= George Edward Knox =

Sir George Edward Knox, CSI (14 November 1845 – 20 July 1922) was a British Indian judge who worked in the high court of Allahabad. He was known for his knowledge of Indian languages and his ability to work without the need for translators.

Knox was born in Madras where his father, George Francis, was a chaplain in the East India Company, and his wife Frances Mary Anne. Edmund Arbuthnott, his younger brother, later became bishop of Manchester. After studying in England at the Merchant Taylors' School from 1856 to 1862, he attended University College London for evening classes and won a prize in Sanskrit. He passed the Indian Civil Service exam in 1864 and moved to the Fort William College in Calcutta where he spent eighteen months studying Hindu, Urdu, and Sanskrit.
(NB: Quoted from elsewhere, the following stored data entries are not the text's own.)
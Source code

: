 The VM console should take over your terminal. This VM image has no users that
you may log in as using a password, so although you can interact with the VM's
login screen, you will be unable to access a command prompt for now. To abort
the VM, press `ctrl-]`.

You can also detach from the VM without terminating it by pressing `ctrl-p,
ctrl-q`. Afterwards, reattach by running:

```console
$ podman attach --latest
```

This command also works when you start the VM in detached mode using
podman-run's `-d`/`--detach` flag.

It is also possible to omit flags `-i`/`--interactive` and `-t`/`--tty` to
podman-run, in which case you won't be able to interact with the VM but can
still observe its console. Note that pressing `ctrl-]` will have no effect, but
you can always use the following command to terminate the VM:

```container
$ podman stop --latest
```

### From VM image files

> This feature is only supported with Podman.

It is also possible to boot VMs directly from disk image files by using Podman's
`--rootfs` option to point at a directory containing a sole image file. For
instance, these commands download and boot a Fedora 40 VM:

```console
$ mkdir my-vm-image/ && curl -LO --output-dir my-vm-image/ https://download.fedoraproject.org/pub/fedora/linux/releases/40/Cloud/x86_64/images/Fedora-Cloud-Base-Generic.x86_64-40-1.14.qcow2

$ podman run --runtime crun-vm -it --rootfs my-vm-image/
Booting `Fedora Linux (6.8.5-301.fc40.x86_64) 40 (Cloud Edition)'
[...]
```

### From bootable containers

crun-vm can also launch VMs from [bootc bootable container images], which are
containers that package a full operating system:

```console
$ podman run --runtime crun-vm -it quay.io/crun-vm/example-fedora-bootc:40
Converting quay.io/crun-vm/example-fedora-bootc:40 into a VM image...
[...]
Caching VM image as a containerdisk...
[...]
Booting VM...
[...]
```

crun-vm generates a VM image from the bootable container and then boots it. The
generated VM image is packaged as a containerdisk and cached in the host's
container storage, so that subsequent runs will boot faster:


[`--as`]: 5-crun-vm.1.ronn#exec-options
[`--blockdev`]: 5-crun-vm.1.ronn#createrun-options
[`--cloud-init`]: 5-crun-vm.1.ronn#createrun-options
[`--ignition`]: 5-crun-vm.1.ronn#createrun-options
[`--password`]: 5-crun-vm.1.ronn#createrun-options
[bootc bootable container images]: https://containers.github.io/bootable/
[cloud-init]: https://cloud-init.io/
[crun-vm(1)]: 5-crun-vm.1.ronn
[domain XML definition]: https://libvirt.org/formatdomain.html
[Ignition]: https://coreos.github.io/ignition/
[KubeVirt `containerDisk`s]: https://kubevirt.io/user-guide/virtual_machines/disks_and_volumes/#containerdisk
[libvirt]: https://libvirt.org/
He also knew enough Persian and Arabic to read Islamic law sources. He was posted to Meerut as an assistant collector and magistrate in 1867. In 1877, he was posted as a judge in the small causes court in Allahabad, and from 1890, a puisne judge in the high court. He acted as chief justice several times. He also served as a vice-chancellor of the Allahabad University. He worked as a judge throughout his life as there was no age of retirement for judges at the time. He published a two-volume Criminal Law of the Bengal Presidency (1873), A Digest of Civil Procedure (1877) and The Procedure of Mofussil Small Cause Courts (1878).

He was knighted in 1906, and made a Companion of the Order of the Star of India in 1917.

Knox married Katharine Anne Louise, daughter of Major William Loch of the Bombay Lancers and they had five sons and two daughters. Knox died at his home Braemar in Nainital and was buried in the cemetery of the St. John in the Wilderness Church.